§ PROBLEM TO WORK ON
Read through the records below and copy each line that uses the word "English".

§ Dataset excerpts

------------------------

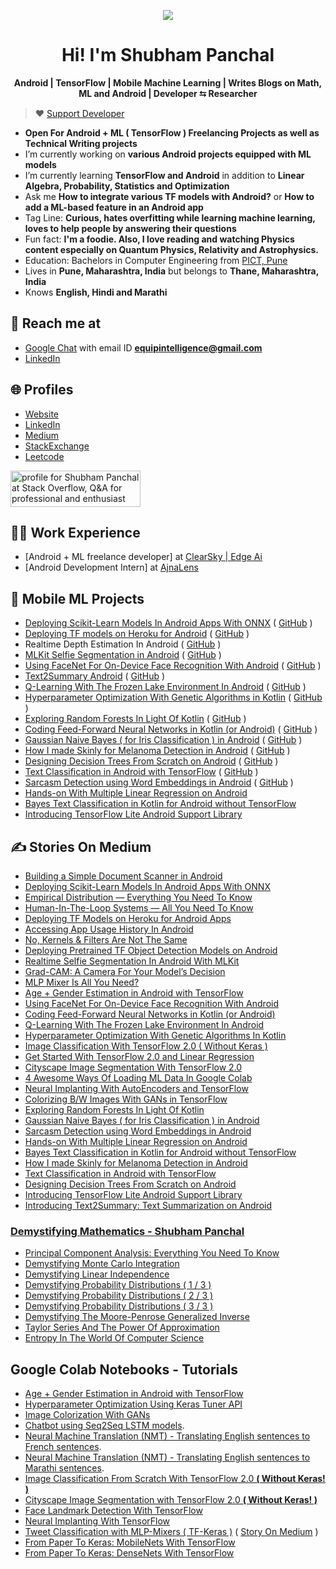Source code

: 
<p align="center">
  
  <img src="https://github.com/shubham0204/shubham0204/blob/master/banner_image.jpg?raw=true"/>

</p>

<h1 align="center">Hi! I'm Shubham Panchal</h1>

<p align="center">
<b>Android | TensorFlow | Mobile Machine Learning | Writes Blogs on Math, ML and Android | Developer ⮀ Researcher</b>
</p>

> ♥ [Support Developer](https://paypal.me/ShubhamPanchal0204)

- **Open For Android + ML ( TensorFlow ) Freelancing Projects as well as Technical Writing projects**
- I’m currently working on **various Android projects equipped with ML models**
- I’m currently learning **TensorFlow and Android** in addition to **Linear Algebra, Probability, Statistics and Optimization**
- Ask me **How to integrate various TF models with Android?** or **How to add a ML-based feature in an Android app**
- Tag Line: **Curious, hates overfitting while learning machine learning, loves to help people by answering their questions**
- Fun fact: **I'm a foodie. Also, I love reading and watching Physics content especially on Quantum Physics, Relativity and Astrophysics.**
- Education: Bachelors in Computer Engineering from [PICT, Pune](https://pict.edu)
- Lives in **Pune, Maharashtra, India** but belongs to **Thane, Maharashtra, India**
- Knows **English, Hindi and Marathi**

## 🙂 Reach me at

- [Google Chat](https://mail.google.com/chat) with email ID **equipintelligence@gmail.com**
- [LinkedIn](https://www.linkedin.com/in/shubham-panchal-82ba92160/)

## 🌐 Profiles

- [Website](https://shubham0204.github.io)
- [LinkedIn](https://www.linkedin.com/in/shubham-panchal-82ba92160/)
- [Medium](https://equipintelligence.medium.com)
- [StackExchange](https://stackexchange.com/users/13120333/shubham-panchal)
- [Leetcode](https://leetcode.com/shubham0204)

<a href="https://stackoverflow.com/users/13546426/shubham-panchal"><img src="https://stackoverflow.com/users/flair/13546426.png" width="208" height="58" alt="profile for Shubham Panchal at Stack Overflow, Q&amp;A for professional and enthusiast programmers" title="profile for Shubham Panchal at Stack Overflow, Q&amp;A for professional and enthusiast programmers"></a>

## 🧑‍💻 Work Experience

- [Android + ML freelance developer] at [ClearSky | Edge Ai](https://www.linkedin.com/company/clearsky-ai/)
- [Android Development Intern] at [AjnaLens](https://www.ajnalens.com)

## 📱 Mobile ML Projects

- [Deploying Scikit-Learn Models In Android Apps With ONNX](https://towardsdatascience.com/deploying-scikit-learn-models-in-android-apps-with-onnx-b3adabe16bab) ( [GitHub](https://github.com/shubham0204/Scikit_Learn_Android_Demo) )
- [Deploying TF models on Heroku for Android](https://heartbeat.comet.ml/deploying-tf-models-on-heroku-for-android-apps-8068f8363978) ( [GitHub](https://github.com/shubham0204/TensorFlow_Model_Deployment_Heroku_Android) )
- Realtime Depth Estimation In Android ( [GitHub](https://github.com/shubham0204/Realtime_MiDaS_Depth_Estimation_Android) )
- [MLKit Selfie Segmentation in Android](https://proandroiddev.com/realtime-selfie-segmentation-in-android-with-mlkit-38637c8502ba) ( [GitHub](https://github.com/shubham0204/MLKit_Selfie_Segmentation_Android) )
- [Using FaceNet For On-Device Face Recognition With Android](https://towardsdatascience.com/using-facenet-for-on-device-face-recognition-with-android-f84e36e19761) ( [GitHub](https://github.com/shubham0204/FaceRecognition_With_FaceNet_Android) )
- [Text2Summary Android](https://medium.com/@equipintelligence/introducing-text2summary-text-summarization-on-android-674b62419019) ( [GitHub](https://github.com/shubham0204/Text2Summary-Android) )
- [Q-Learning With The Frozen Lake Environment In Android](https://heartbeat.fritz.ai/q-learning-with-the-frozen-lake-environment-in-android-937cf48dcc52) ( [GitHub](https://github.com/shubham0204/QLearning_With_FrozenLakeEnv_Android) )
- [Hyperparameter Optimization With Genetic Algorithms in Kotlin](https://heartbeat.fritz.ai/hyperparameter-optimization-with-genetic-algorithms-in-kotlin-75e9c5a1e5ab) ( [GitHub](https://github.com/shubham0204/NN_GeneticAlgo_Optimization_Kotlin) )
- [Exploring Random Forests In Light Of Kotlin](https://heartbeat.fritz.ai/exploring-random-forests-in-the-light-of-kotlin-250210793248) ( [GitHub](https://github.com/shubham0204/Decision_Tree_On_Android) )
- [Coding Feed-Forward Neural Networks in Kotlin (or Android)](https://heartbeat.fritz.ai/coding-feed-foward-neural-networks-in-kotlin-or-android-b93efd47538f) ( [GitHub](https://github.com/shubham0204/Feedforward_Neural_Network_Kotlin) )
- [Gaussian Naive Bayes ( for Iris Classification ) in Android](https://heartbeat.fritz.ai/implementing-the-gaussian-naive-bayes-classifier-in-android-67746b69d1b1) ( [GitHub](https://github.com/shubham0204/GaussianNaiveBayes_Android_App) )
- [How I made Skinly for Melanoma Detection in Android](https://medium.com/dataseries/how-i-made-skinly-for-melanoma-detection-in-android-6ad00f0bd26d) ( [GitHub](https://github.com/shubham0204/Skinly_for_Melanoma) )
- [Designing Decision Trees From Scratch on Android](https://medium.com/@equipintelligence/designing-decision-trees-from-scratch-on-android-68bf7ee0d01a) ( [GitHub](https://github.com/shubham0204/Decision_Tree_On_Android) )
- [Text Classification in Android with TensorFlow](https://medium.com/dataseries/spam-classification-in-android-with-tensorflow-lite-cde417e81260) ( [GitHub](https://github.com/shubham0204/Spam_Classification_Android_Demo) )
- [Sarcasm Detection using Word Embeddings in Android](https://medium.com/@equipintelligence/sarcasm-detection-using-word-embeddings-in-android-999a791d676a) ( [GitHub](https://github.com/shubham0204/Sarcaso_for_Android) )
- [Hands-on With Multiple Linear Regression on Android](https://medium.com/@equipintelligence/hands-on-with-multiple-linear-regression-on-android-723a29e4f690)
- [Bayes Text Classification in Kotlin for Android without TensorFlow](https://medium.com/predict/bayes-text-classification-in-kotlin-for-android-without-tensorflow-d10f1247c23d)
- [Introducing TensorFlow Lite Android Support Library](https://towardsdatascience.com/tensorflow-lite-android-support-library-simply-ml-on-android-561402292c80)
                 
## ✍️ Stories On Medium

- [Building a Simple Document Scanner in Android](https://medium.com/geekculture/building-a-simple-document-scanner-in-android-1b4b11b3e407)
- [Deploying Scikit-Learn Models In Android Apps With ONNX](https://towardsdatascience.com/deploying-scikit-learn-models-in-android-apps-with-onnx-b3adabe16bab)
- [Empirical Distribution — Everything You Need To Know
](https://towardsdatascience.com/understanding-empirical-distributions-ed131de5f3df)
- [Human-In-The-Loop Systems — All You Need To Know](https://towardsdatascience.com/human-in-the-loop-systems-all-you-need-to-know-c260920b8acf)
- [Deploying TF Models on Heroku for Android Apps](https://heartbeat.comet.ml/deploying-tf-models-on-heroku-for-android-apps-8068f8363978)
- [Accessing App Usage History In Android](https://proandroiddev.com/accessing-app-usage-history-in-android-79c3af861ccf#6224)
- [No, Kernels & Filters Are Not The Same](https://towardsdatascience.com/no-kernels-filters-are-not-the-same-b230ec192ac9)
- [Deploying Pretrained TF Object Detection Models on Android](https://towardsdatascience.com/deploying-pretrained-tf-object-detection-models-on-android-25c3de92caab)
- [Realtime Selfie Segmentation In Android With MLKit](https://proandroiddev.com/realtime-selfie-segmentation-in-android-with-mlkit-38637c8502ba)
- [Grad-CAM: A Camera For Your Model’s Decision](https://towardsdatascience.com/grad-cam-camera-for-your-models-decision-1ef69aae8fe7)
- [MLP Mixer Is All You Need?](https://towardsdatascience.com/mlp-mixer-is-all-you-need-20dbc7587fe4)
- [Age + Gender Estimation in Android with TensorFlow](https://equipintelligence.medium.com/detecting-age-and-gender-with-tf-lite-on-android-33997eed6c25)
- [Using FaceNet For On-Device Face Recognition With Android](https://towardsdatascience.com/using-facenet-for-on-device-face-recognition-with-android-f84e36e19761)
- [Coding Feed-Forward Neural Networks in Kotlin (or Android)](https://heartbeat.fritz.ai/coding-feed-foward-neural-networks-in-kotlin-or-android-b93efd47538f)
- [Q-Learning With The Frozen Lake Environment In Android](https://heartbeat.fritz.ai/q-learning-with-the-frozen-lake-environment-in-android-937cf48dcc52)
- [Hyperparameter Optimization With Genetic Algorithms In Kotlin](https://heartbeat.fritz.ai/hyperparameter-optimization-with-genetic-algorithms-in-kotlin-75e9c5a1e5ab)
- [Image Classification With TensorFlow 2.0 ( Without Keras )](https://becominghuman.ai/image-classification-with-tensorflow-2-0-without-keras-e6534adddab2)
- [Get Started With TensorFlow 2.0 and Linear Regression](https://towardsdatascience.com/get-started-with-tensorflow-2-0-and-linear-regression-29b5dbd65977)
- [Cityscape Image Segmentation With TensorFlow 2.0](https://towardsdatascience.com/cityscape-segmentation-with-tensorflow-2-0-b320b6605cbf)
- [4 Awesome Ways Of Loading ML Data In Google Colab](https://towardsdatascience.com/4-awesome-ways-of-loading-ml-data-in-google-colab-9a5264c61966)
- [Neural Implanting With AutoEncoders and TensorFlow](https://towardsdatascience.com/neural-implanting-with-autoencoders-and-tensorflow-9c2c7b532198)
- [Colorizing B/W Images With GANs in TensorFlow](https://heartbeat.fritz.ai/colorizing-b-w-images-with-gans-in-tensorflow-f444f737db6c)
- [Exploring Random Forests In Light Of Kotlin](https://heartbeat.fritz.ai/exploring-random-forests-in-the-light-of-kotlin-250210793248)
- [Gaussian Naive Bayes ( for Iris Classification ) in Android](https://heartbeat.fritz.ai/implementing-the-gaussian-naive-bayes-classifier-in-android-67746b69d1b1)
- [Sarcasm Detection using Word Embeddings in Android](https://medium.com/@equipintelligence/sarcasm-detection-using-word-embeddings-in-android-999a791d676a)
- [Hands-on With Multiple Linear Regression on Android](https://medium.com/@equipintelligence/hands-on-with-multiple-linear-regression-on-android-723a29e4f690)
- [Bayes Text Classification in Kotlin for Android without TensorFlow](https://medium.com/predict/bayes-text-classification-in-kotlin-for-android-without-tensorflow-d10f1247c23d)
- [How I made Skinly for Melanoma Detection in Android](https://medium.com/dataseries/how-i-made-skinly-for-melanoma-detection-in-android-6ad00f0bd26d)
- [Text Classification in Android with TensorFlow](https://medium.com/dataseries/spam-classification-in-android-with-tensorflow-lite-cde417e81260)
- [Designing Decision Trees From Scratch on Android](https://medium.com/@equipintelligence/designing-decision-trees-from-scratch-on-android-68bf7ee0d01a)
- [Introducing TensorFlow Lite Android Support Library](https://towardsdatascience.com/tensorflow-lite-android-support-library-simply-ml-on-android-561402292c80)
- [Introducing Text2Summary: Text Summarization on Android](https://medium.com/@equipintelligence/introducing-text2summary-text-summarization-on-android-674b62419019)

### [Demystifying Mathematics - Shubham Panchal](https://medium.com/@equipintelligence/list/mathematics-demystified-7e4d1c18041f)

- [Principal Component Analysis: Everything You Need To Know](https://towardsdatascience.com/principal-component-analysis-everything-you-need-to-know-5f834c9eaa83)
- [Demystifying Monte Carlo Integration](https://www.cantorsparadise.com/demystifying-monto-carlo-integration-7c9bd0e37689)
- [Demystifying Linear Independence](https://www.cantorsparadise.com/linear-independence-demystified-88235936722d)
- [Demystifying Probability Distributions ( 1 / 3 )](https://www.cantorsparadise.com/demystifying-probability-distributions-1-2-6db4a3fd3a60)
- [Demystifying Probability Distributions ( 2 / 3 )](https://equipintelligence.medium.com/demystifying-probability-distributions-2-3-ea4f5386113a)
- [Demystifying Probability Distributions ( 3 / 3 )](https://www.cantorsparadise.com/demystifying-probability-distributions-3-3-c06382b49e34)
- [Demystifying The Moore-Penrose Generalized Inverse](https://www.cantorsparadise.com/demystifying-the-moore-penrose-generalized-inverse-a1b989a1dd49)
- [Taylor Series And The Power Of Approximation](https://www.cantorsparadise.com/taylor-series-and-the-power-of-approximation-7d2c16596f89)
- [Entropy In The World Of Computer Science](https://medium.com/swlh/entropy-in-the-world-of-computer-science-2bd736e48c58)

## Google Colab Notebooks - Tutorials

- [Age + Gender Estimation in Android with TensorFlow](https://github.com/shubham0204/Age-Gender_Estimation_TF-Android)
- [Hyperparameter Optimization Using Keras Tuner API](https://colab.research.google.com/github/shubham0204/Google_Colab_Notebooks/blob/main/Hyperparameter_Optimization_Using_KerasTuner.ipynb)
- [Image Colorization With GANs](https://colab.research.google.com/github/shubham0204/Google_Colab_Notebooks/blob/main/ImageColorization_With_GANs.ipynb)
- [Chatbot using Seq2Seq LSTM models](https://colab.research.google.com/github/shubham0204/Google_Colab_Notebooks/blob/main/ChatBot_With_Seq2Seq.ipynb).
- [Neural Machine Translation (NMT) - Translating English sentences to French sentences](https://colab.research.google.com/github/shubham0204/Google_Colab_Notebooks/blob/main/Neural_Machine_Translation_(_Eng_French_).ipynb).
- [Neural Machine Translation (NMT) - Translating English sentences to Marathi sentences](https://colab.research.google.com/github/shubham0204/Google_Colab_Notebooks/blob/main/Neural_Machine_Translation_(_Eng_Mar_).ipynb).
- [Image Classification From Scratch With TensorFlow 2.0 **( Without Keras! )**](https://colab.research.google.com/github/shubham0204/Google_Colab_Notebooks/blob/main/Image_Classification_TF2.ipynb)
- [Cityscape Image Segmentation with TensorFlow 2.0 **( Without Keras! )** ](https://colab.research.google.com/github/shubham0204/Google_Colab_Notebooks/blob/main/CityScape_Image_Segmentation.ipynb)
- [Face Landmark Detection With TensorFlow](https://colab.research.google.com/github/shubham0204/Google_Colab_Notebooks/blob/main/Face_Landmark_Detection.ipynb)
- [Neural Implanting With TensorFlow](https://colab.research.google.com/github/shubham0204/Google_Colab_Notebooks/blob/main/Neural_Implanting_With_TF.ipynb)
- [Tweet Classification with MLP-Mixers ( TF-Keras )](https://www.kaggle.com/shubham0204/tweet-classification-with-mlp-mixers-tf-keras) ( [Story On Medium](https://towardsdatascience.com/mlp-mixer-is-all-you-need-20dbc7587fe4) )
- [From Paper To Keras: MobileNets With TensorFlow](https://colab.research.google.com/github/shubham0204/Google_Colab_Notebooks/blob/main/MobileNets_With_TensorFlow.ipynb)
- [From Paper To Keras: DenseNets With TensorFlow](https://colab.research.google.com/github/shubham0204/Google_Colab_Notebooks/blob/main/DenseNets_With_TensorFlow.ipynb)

------------------------

§ SOLUTION
- Knows **English, Hindi and Marathi**
- [Neural Machine Translation (NMT) - Translating English sentences to French sentences](https://colab.research.google.com/github/shubham0204/Google_Colab_Notebooks/blob/main/Neural_Machine_Translation_(_Eng_French_).ipynb).
- [Neural Machine Translation (NMT) - Translating English sentences to Marathi sentences](https://colab.research.google.com/github/shubham0204/Google_Colab_Notebooks/blob/main/Neural_Machine_Translation_(_Eng_Mar_).ipynb).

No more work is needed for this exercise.